*** RECORDS TO PROCESS Section Begins ***

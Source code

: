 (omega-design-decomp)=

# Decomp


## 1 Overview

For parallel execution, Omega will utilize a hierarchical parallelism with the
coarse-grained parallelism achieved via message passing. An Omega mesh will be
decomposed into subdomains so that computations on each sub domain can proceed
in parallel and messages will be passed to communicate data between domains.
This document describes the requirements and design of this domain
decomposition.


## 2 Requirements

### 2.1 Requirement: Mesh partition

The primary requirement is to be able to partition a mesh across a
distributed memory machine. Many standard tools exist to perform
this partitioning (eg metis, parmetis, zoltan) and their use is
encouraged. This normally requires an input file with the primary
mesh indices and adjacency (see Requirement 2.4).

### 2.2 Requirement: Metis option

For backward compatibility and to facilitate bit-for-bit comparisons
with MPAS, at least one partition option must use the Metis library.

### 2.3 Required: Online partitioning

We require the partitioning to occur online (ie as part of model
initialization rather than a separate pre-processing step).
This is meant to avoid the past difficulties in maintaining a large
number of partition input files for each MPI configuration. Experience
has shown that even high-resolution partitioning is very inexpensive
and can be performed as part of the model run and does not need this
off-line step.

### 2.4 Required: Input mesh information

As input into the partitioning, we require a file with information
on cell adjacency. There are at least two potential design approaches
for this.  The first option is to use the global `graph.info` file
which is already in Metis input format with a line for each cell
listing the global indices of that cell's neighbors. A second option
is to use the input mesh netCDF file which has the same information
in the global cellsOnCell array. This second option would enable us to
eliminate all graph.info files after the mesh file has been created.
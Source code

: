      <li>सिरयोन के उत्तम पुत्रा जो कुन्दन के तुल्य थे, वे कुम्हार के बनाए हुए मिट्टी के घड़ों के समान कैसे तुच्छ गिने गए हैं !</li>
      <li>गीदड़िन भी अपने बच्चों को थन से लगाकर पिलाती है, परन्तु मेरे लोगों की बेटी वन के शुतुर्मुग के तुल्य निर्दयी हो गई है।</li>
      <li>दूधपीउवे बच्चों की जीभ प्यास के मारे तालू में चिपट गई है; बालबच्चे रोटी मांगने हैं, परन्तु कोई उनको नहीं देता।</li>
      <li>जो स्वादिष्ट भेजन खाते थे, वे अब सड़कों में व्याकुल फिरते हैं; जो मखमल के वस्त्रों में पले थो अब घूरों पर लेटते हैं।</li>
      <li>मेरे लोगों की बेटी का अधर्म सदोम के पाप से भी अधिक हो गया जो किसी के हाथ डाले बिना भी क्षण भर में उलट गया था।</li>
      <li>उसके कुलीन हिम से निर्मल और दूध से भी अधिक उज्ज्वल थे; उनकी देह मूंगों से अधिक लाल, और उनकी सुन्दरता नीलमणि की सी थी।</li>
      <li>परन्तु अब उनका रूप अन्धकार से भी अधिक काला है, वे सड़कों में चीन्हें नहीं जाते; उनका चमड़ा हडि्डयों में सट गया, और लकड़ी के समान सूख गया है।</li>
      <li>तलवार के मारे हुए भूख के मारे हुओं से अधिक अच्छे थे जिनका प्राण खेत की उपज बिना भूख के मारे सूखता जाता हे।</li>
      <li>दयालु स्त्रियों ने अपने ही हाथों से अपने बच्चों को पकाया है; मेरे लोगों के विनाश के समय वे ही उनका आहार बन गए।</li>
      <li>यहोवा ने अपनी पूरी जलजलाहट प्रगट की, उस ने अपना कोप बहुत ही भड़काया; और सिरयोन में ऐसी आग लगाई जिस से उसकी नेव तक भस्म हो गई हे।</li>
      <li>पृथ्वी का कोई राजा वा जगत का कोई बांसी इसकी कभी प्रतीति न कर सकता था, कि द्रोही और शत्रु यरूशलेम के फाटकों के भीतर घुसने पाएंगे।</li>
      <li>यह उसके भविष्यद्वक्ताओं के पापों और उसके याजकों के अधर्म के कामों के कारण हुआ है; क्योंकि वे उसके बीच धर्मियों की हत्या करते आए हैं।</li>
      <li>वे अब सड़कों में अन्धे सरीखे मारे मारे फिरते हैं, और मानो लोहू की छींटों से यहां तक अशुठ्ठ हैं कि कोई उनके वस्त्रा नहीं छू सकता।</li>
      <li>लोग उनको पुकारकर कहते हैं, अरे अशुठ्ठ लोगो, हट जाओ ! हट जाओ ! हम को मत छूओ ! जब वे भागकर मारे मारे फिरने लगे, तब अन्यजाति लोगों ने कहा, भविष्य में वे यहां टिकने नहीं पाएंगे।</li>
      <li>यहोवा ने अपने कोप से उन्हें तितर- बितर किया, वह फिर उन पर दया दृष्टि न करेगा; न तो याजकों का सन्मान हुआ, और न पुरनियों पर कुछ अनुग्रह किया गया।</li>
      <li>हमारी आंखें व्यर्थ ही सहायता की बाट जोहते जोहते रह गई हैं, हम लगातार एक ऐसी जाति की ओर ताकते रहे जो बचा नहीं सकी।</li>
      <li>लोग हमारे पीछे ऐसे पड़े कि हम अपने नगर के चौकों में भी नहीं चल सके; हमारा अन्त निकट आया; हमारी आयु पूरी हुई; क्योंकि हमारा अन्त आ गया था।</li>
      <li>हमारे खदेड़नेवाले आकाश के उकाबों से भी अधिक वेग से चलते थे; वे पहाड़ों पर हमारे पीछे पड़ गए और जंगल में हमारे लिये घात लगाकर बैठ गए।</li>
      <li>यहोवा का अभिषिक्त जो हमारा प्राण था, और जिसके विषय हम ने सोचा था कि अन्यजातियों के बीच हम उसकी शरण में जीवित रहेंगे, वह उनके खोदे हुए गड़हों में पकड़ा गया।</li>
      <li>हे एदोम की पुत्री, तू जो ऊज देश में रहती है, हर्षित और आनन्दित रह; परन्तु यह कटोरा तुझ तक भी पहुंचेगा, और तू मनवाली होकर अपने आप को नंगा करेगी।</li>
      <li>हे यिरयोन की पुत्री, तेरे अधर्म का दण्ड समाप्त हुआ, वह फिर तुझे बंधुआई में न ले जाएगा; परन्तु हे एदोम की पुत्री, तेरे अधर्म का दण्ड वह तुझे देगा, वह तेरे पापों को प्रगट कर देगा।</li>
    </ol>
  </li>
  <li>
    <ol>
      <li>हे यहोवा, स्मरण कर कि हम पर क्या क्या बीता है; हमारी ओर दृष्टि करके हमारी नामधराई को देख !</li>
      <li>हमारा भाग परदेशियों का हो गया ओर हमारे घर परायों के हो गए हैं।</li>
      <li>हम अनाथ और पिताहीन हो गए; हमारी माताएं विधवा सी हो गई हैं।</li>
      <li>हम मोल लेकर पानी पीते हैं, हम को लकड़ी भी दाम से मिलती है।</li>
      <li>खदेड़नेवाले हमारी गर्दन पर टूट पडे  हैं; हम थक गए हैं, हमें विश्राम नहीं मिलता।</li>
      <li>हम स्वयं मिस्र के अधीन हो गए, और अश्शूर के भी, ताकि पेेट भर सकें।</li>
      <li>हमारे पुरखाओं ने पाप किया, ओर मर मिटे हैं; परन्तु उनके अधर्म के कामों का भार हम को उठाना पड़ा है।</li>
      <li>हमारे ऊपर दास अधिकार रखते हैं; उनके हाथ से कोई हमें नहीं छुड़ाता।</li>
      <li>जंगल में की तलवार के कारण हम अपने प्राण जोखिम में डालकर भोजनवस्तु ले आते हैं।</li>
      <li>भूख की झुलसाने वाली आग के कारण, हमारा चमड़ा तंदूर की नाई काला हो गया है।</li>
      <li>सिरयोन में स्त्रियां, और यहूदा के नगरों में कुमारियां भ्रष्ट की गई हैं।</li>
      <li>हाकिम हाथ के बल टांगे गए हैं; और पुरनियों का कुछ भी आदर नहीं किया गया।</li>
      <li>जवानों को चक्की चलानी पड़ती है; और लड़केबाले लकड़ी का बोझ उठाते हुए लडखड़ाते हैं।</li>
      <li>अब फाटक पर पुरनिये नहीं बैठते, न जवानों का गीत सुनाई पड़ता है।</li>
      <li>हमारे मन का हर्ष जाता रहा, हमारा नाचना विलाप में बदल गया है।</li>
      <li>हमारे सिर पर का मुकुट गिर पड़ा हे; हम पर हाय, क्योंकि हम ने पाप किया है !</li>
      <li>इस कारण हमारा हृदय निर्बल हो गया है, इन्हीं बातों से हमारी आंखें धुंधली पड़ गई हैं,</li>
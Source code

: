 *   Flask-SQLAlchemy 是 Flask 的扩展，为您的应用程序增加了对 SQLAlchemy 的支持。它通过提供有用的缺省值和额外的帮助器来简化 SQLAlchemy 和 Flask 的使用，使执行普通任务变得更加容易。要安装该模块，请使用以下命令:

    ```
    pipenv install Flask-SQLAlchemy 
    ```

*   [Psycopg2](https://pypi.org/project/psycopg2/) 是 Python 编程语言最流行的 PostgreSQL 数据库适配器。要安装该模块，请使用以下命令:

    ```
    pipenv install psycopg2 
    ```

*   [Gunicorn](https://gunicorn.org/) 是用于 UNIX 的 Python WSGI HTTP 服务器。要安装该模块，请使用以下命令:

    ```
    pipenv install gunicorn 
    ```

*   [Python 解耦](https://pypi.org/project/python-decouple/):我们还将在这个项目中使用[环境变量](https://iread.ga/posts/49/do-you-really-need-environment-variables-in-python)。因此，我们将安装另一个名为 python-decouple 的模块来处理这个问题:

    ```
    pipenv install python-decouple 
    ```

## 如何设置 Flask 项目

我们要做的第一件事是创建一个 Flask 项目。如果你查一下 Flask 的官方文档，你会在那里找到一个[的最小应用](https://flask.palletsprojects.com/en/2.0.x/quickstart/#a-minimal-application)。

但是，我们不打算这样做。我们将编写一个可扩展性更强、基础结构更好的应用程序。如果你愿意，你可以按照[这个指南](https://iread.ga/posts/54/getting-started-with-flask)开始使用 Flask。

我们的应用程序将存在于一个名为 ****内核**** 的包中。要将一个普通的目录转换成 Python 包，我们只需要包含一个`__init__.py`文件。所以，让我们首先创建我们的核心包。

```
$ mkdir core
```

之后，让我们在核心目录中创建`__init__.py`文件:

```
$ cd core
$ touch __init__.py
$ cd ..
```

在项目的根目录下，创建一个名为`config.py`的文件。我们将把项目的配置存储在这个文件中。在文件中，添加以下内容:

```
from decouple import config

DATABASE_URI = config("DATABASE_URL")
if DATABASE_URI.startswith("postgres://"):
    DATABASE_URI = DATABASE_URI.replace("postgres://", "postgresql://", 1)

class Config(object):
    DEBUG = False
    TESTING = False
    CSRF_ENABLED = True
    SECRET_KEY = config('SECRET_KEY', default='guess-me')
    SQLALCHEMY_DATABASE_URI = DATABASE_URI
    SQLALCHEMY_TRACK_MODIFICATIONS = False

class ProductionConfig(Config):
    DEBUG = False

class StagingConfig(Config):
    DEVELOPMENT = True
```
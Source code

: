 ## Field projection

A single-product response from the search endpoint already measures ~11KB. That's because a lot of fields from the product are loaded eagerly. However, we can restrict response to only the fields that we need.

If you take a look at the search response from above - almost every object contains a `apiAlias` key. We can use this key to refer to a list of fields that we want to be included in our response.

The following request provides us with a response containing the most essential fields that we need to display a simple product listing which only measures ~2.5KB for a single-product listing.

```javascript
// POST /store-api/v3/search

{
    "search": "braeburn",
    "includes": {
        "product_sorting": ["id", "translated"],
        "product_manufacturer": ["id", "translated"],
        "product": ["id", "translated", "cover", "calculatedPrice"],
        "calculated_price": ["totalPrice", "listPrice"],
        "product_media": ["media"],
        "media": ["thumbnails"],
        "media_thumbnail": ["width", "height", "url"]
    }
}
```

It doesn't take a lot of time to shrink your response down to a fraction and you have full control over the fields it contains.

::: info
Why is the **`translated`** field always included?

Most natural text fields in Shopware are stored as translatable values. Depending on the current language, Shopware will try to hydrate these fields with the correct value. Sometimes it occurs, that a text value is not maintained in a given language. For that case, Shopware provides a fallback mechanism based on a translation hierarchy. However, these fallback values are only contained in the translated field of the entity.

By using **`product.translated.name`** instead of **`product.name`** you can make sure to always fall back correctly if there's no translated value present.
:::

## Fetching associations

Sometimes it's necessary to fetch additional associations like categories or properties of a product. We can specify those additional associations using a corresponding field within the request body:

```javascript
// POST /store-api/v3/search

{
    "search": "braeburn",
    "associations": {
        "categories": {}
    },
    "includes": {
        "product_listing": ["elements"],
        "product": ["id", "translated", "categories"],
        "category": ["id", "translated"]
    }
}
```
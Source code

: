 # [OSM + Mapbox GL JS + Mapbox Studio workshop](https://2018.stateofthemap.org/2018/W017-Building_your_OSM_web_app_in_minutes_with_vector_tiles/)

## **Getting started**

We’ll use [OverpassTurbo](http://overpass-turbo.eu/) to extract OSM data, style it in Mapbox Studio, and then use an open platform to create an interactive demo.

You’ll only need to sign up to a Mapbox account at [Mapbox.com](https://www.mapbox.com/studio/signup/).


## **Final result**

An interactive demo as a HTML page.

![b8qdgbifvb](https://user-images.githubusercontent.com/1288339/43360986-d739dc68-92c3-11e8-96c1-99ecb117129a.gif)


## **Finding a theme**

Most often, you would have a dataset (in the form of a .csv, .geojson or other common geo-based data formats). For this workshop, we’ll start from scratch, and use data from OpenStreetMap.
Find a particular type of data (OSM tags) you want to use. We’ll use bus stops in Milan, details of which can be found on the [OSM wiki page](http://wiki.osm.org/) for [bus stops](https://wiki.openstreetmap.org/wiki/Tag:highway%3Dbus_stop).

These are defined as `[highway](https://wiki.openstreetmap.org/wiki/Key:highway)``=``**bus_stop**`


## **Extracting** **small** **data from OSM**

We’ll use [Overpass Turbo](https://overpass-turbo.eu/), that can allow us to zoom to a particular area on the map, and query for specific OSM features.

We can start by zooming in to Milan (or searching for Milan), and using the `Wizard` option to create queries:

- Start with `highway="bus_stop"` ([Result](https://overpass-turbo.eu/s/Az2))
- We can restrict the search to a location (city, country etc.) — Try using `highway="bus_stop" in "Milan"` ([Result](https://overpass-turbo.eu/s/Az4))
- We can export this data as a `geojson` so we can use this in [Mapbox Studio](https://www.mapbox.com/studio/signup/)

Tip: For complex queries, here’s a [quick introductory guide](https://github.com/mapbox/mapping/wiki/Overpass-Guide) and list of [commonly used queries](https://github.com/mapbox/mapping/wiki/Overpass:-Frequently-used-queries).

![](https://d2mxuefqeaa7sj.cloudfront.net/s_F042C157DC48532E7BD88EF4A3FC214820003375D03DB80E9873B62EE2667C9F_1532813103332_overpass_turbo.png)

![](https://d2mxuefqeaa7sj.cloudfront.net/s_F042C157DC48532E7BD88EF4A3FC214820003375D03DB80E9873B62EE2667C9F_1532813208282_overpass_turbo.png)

*** RECORDS TO PROCESS Section Ends ***

◆ **WHAT YOU WILL DO**
Looking at the material above, work out how many lines have the word "started" in them. Answer with that number alone.

◆ **SOLUTION FOR THIS TASK**
2